Emma Watson is Right, Sort Of

Who, exactly, is keeping the Palestinians unfree?

Emma Watson, the actress who played Hermione Granger in the Harry Potter movies, made news recently when she declared on Instagram “Free Palestine” and declared her “solidarity” with the oppressed Palestinians. Why her opinion should matter tells us something about the mental state of our giddy globe. What’s next? Should we consult Mick Jagger for his views on the expansion of NATO? Or ask Randy Quaid for his thoughts on the IMF? Watson’s sentiment isn’t wrong, writes Stephen Flatow: the Palestinians in Gaza and the West Bank do indeed need to be free, but she’s sending her message to the wrong address. It’s not the Israelis who are keeping the Palestinians unfree, but their own corrupt and despotic rulers, both those belonging to Hamas in Gaza, and those belonging to the Palestinian Authority in the West Bank.

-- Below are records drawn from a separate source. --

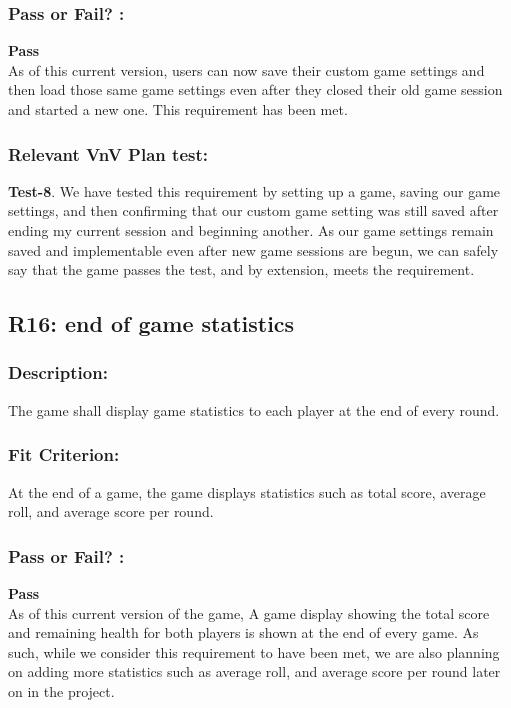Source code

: \documentclass[12pt, titlepage]{article}
\begin{document}
\subsubsection*{Pass or Fail? :} 

 \noindent \textbf{Pass}\\
 
 \noindent As of this current version, users can now save their custom game settings and then load those same game settings even after they closed their old game session and started a new one. This requirement has been met.

\subsubsection*{Relevant VnV Plan test: } \textbf{Test-8}. We have tested this requirement by setting up a game, saving our game settings, and then confirming that our custom game setting was still saved after ending my current session and beginning another. As our game settings remain saved and implementable even after new game sessions are begun, we can safely say that the game passes the test, and by extension, meets the requirement.


\subsection{R16: end of game statistics} 
\label{R16} 

\subsubsection*{Description:}The game shall display game statistics to each player at the end of every round.

\subsubsection*{Fit Criterion:}At the end of a game, the game displays statistics such as total score, average roll, and average score per round.

\subsubsection*{Pass or Fail? :} 

 \noindent \textbf{Pass}\\
 
 \noindent As of this current version of the game, A game display showing the total score and remaining health for both players is shown at the end of every game. As such, while we consider this requirement to have been met, we are also planning on adding more statistics such as average roll, and average score per round later on in the project.
 
\end{document}
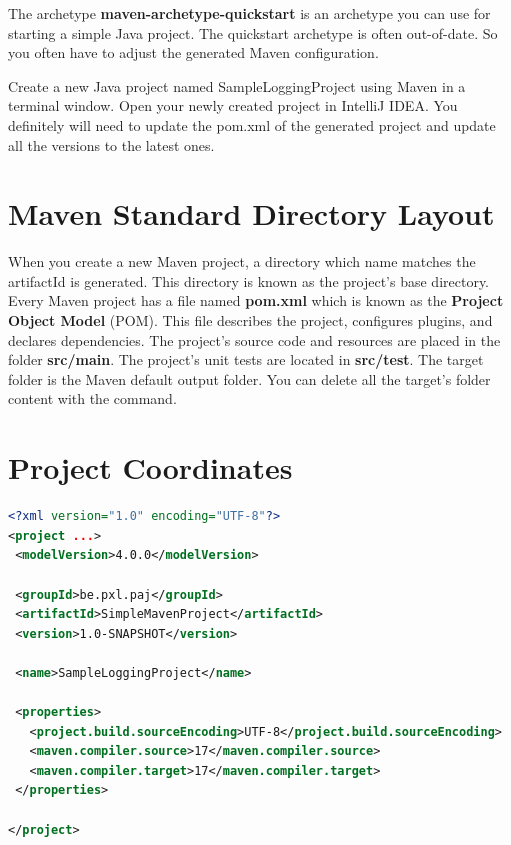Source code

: The archetype \textbf{maven-archetype-quickstart} is an archetype you can use for starting a simple Java project. The quickstart archetype is often out-of-date. So you often have to adjust the generated Maven configuration.

\begin{oefening}

Create a new Java project named SampleLoggingProject using Maven in a terminal window. Open your newly created project in IntelliJ IDEA.  You definitely will need to update the pom.xml of the generated project and update all the versions to the latest ones.
\end{oefening}


\section{Maven Standard Directory Layout}

When you create a new Maven project, a directory which name matches the artifactId is generated. This directory is known as the project’s base directory. 
Every Maven project has a file named \textbf{pom.xml} which is known as the \textbf{Project Object Model} (POM). This file describes the project, configures plugins, and declares dependencies.
The project’s source code and resources are placed in the folder \textbf{src/main}.
The project’s unit tests are located in \textbf{src/test}.
The target folder is the Maven default output folder. You can delete all the target's folder content with the  command.


\section{Project Coordinates}

\begin{lstlisting}[language=xml, frame=single]
<?xml version="1.0" encoding="UTF-8"?>
<project ...>
 <modelVersion>4.0.0</modelVersion>

 <groupId>be.pxl.paj</groupId>
 <artifactId>SimpleMavenProject</artifactId>
 <version>1.0-SNAPSHOT</version>

 <name>SampleLoggingProject</name>

 <properties>
   <project.build.sourceEncoding>UTF-8</project.build.sourceEncoding>
   <maven.compiler.source>17</maven.compiler.source>
   <maven.compiler.target>17</maven.compiler.target>
 </properties>

</project>
\end{lstlisting}

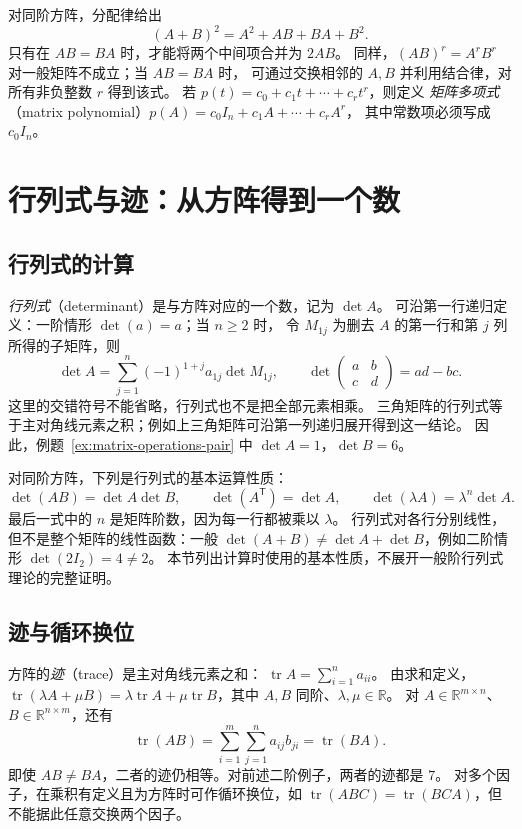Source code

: \documentclass[UTF8,12pt,a4paper,fontset=fandol]{ctexart}
\begin{document}
对同阶方阵，分配律给出
\[
  (A+B)^2=A^2+AB+BA+B^2.
\]
只有在 $AB=BA$ 时，才能将两个中间项合并为 $2AB$。
同样，$(AB)^r=A^rB^r$ 对一般矩阵不成立；当 $AB=BA$ 时，
可通过交换相邻的 $A,B$ 并利用结合律，对所有非负整数 $r$ 得到该式。
若 $p(t)=c_0+c_1t+\cdots+c_rt^r$，则定义
\emph{矩阵多项式}（matrix polynomial）$p(A)=c_0I_n+c_1A+\cdots+c_rA^r$，
其中常数项必须写成 $c_0I_n$。

\section{行列式与迹：从方阵得到一个数}
\label{sec:matrix-determinant-trace}

\subsection{行列式的计算}

\emph{行列式}（determinant）是与方阵对应的一个数，记为 $\det A$。
可沿第一行递归定义：一阶情形 $\det(a)=a$；当 $n\ge2$ 时，
令 $M_{1j}$ 为删去 $A$ 的第一行和第 $j$ 列所得的子矩阵，则
\[
  \det A=\sum_{j=1}^n(-1)^{1+j}a_{1j}\det M_{1j},\qquad
  \det\begin{pmatrix}a&b\\c&d\end{pmatrix}=ad-bc.
\]
这里的交错符号不能省略，行列式也不是把全部元素相乘。
三角矩阵的行列式等于主对角线元素之积；例如上三角矩阵可沿第一列递归展开得到这一结论。
因此，例题~\ref{ex:matrix-operations-pair} 中 $\det A=1$，$\det B=6$。

对同阶方阵，下列是行列式的基本运算性质：
\[
  \det(AB)=\det A\det B,\qquad
  \det(A^{\mathsf T})=\det A,\qquad
  \det(\lambda A)=\lambda^n\det A.
\]
最后一式中的 $n$ 是矩阵阶数，因为每一行都被乘以 $\lambda$。
行列式对各行分别线性，但不是整个矩阵的线性函数：一般
$\det(A+B)\ne\det A+\det B$，例如二阶情形 $\det(2I_2)=4\ne2$。
本节列出计算时使用的基本性质，不展开一般阶行列式理论的完整证明。

\subsection{迹与循环换位}

方阵的\emph{迹}（trace）是主对角线元素之和：
$\operatorname{tr}A=\sum_{i=1}^n a_{ii}$。
由求和定义，$\operatorname{tr}(\lambda A+\mu B)
=\lambda\operatorname{tr}A+\mu\operatorname{tr}B$，其中 $A,B$ 同阶、$\lambda,\mu\in\mathbb R$。
对 $A\in\mathbb R^{m\times n}$、$B\in\mathbb R^{n\times m}$，还有
\[
  \operatorname{tr}(AB)=\sum_{i=1}^m\sum_{j=1}^n a_{ij}b_{ji}
  =\operatorname{tr}(BA).
\]
即使 $AB\ne BA$，二者的迹仍相等。对前述二阶例子，两者的迹都是 $7$。
对多个因子，在乘积有定义且为方阵时可作循环换位，如
$\operatorname{tr}(ABC)=\operatorname{tr}(BCA)$，但不能据此任意交换两个因子。
\end{document}
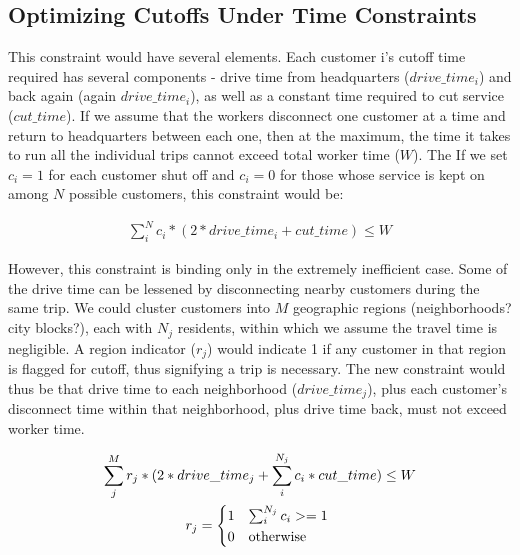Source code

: \documentclass[]{article}
\begin{document}
\begin{large}
\section{Optimizing Cutoffs Under Time Constraints}

This constraint would have several elements. Each customer i's cutoff time required has several components - drive time from headquarters ($drive\_time_i$) and back again (again $drive\_time_i$), as well as a constant time required to cut service ($cut\_time$). If we assume that the workers disconnect one customer at a time and return to headquarters between each one, then at the maximum, the time it takes to run all the individual trips cannot exceed total worker time ($W$). The If we set $c_i = 1$ for each customer shut off and $c_i = 0$ for those whose service is kept on among $N$ possible customers, this constraint would be:


\begin{gather*}
\sum_{i}^{N}c_i*(2*drive\_time_i + cut\_time) \leq W
\end{gather*}

However, this constraint is binding only in the extremely inefficient case. Some of the drive time can be lessened by disconnecting nearby customers during the same trip. We could cluster customers into $M$ geographic regions (neighborhoods? city blocks?), each with $N_j$ residents, within which we assume the travel time is negligible. A region indicator ($r_j$) would indicate 1 if any customer in that region is flagged for cutoff, thus signifying a trip is necessary. The new constraint would thus be that drive time to each neighborhood ($drive\_time_j$), plus each customer's disconnect time within that neighborhood, plus drive time back, must not exceed worker time.

\begin{gather*}
\sum_{j}^{M} r_j * (2 * drive\_time_j + \sum_{i}^{N_j} c_i * cut\_time) \leq W \\
r_j = \begin{dcases*}
1 & $\sum_{i}^{N_j}c_i >= 1$ \\
0 & otherwise
\end{dcases*}
\end{gather*} 

\end{large}
\end{document}
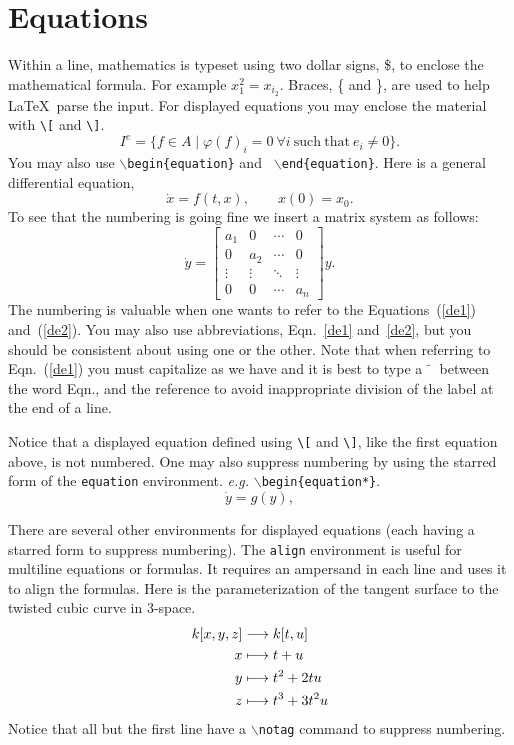\section{Equations}
\label{s:equations}
Within a line, mathematics is typeset using two dollar signs, \$, to
enclose the mathematical formula. For example $x_1^2 = x_{i_2}$.
Braces, \{ and \}, are used to help \LaTeX\ parse the input.
For displayed equations you may enclose the material with \verb+\[+
and \verb+\]+.
\[
I^e=\{f\in A\mid
\varphi(f)_i =0\ \forall i \mathrm{\ such\ that\ }
e_i\not=0\}.
\]
You may also use {\tt $\backslash$begin\{equation\}} and  {\tt
  $\backslash$end\{equation\}}. 
Here is a general differential equation,
\begin{equation}
\dot{x} = f(t,x),\qquad x(0)= x_0. \label{de1}
\end{equation}
To see that the numbering is going fine we insert a matrix system as
follows:
\begin{equation}
\dot{y} =
\begin{bmatrix}
a_1 & 0 & \cdots & 0 \\
0 & a_2 & \cdots & 0 \\
\vdots & \vdots & \ddots & \vdots \\
0 & 0 & \cdots & a_n
\end{bmatrix}
y.
\label{de2}
\end{equation}
The numbering is valuable when one wants to refer to the
Equations~(\ref{de1}) and~(\ref{de2}). You may also use abbreviations,
Eqn.~\eqref{de1} and~\eqref{de2}, but you should be consistent
about using one or the other.
Note that when referring to
Eqn.~(\ref{de1}) you must capitalize as we have
and it is best to type 
 a $\tilde{\phantom{x}}$ between the word Eqn., and the reference to avoid
inappropriate division of the label at the end of a line.

Notice that a displayed equation defined using  \verb+\[+ and
\verb+\]+, like the first equation above,  is not numbered. 
One may also  suppress numbering by using the starred form of the
{\tt equation} environment.
{\em e.g.}  {\tt $\backslash$begin\{equation*\}}.
\begin{equation*}
\dot{y} = g(y),
\end{equation*}

There are several other environments for displayed equations (each
having a starred form to suppress numbering). The {\tt align}
environment is useful for multiline equations or formulas.  It  requires an
ampersand in each line and uses it to align the formulas.
Here is the parameterization of the tangent surface to the twisted
cubic curve in 3-space.
\begin{align}
 k[x,y,z] &\longrightarrow k[t,u] \\
x & \longmapsto t + u \notag \\     %
y & \longmapsto t^2 + 2tu \notag \\ %
z & \longmapsto t^3 + 3t^2u \notag
\end{align}
Notice that all but the first line have a {\tt $\backslash$notag}
command to suppress numbering. 


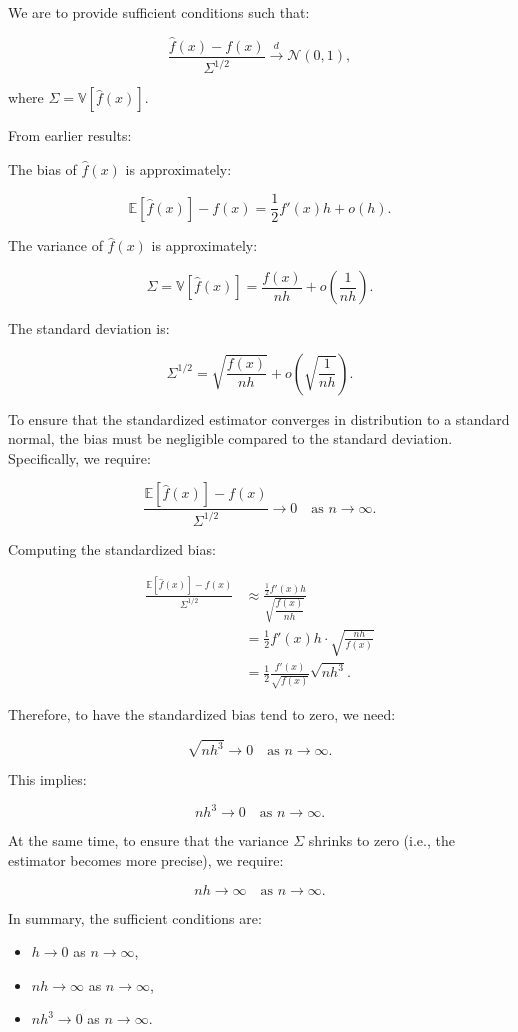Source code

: \documentclass{article}
\begin{document}
We are to provide sufficient conditions such that:

\[
\frac{\hat{f}(x) - f(x)}{\Sigma^{1/2}} \xrightarrow{d} \mathcal{N}(0, 1),
\]

where \(\Sigma = \mathbb{V}[\hat{f}(x)]\).

From earlier results:

The bias of \(\hat{f}(x)\) is approximately:

\[
\mathbb{E}[\hat{f}(x)] - f(x) = \frac{1}{2} f'(x) h + o(h).
\]

The variance of \(\hat{f}(x)\) is approximately:

\[
\Sigma = \mathbb{V}[\hat{f}(x)] = \frac{f(x)}{n h} + o\left( \frac{1}{n h} \right).
\]

The standard deviation is:

\[
\Sigma^{1/2} = \sqrt{\frac{f(x)}{n h}} + o\left( \sqrt{\frac{1}{n h}} \right).
\]

To ensure that the standardized estimator converges in distribution to a standard normal, the bias must be negligible compared to the standard deviation. Specifically, we require:

\[
\frac{\mathbb{E}[\hat{f}(x)] - f(x)}{\Sigma^{1/2}} \to 0 \quad \text{as } n \to \infty.
\]

Computing the standardized bias:

\[
\begin{aligned}
\frac{\mathbb{E}[\hat{f}(x)] - f(x)}{\Sigma^{1/2}} &\approx \frac{\frac{1}{2} f'(x) h}{\sqrt{\dfrac{f(x)}{n h}}} \\
&= \frac{1}{2} f'(x) h \cdot \sqrt{\frac{n h}{f(x)}} \\
&= \frac{1}{2} \frac{f'(x)}{\sqrt{f(x)}} \sqrt{n h^3}.
\end{aligned}
\]

Therefore, to have the standardized bias tend to zero, we need:

\[
\sqrt{n h^3} \to 0 \quad \text{as } n \to \infty.
\]

This implies:

\[
n h^3 \to 0 \quad \text{as } n \to \infty.
\]

At the same time, to ensure that the variance \(\Sigma\) shrinks to zero (i.e., the estimator becomes more precise), we require:

\[
n h \to \infty \quad \text{as } n \to \infty.
\]

In summary, the sufficient conditions are:

\begin{itemize}
    \item \( h \to 0 \) as \( n \to \infty \),
    \item \( n h \to \infty \) as \( n \to \infty \),
    \item \( n h^3 \to 0 \) as \( n \to \infty \).
\end{itemize}
\end{document}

Flatow’s response to Emma Watson is here: “Emma Watson is right about Palestinians being enslaved,” by Stephen M. Flatow, Israel Hayom, January 10, 2022:

“Free Palestine!” says actress Emma Watson.

She’s right.

The territories where the Palestinian Arabs live are indeed enslaved. They deserve to be freed from the tyrannical rule of their oppressors – Hamas and the Palestinian Authority.

The actress, best known for her role as Hermione Granger in the “Harry Potter” films, set off a firestorm in the world of social media this week with her Instagram post showing “Free Palestine!” banners and expressing “solidarity” with them. Hopefully, her declaration will stimulate a serious conversation about the cruel occupation that the international community has been ignoring.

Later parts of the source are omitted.